After a 10-day educational trip through Europe, Sylvia Acosta was looking forward to returning home to Texas. But when she arrived at the Dallas-Fort Worth International Airport on Saturday, things didn't exactly go as planned.
[post_ads]When Acosta and her daughter Sybonea Acosta-Castillo, 15, tried to go through customs, they were extensively questioned by a customs agent, they told INSIDER.
Although they had all the necessary documents needed for international travel, Acosta claims the customs agent didn't believe that Acosta's daughter was her child because the women didn't have the same last names on their passports.
Acosta told INSIDER she told the agent that she kept her maiden name for professional reasons. Still, the agent questioned why she didn't take her husband's last name, for the sake of convenience, Acosta said.
But when Acosta explained that she was divorced and remarried, the agent seemed skeptical. Acosta claims that the customs agent then accused her of human trafficking.

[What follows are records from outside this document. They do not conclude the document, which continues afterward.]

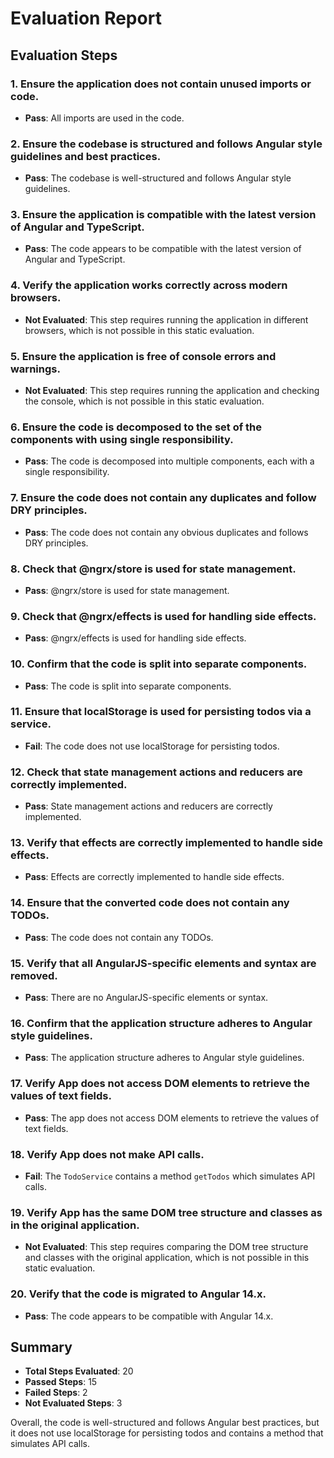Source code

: # Evaluation Report

## Evaluation Steps

### 1. Ensure the application does not contain unused imports or code.
- **Pass**: All imports are used in the code.

### 2. Ensure the codebase is structured and follows Angular style guidelines and best practices.
- **Pass**: The codebase is well-structured and follows Angular style guidelines.

### 3. Ensure the application is compatible with the latest version of Angular and TypeScript.
- **Pass**: The code appears to be compatible with the latest version of Angular and TypeScript.

### 4. Verify the application works correctly across modern browsers.
- **Not Evaluated**: This step requires running the application in different browsers, which is not possible in this static evaluation.

### 5. Ensure the application is free of console errors and warnings.
- **Not Evaluated**: This step requires running the application and checking the console, which is not possible in this static evaluation.

### 6. Ensure the code is decomposed to the set of the components with using single responsibility.
- **Pass**: The code is decomposed into multiple components, each with a single responsibility.

### 7. Ensure the code does not contain any duplicates and follow DRY principles.
- **Pass**: The code does not contain any obvious duplicates and follows DRY principles.

### 8. Check that @ngrx/store is used for state management.
- **Pass**: @ngrx/store is used for state management.

### 9. Check that @ngrx/effects is used for handling side effects.
- **Pass**: @ngrx/effects is used for handling side effects.

### 10. Confirm that the code is split into separate components.
- **Pass**: The code is split into separate components.

### 11. Ensure that localStorage is used for persisting todos via a service.
- **Fail**: The code does not use localStorage for persisting todos.

### 12. Check that state management actions and reducers are correctly implemented.
- **Pass**: State management actions and reducers are correctly implemented.

### 13. Verify that effects are correctly implemented to handle side effects.
- **Pass**: Effects are correctly implemented to handle side effects.

### 14. Ensure that the converted code does not contain any TODOs.
- **Pass**: The code does not contain any TODOs.

### 15. Verify that all AngularJS-specific elements and syntax are removed.
- **Pass**: There are no AngularJS-specific elements or syntax.

### 16. Confirm that the application structure adheres to Angular style guidelines.
- **Pass**: The application structure adheres to Angular style guidelines.

### 17. Verify App does not access DOM elements to retrieve the values of text fields.
- **Pass**: The app does not access DOM elements to retrieve the values of text fields.

### 18. Verify App does not make API calls.
- **Fail**: The `TodoService` contains a method `getTodos` which simulates API calls.

### 19. Verify App has the same DOM tree structure and classes as in the original application.
- **Not Evaluated**: This step requires comparing the DOM tree structure and classes with the original application, which is not possible in this static evaluation.

### 20. Verify that the code is migrated to Angular 14.x.
- **Pass**: The code appears to be compatible with Angular 14.x.

## Summary

- **Total Steps Evaluated**: 20
- **Passed Steps**: 15
- **Failed Steps**: 2
- **Not Evaluated Steps**: 3

Overall, the code is well-structured and follows Angular best practices, but it does not use localStorage for persisting todos and contains a method that simulates API calls.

According to Acosta, the agent repeatedly asked the women for additional documents to prove their relation to each other. However, women did not have the documents on hand, as they had been traveling.
"Everything was fine. We had our passports. We should have just been allowed to go through, but then he started giving us a hard time because of the fact that I had Castillo as my last name," Acosta-Castillo said. The teen's legal last name is Castillo, although she goes by Acosta-Castillo, she told INSIDER.
And just when the women thought they were going to be able to go home, the agent sent them "to the back" for further questioning where they were "lectured" by a group of agents, Acosta said. Agents repeatedly asked why Acosta didn't just take her husband's last name.
While they were being held, Acosta, who is the CEO of the country's largest YWCA in El Paso, Texas, questioned the agents' motives.
"Are you saying that I'm a human trafficker because I don't have the same last name as my daughter?" she told INSIDER she asked the officers. "Are you penalizing me as a woman because I did not take my husband's last name? Are you penalizing me because I chose to keep my name? Are you penalizing me because I chose to get a doctorate ... What I'm saying is that I'm a woman and that you're penalizing me because I chose to keep my name."
After some time and continued questioning, the women were allowed to go.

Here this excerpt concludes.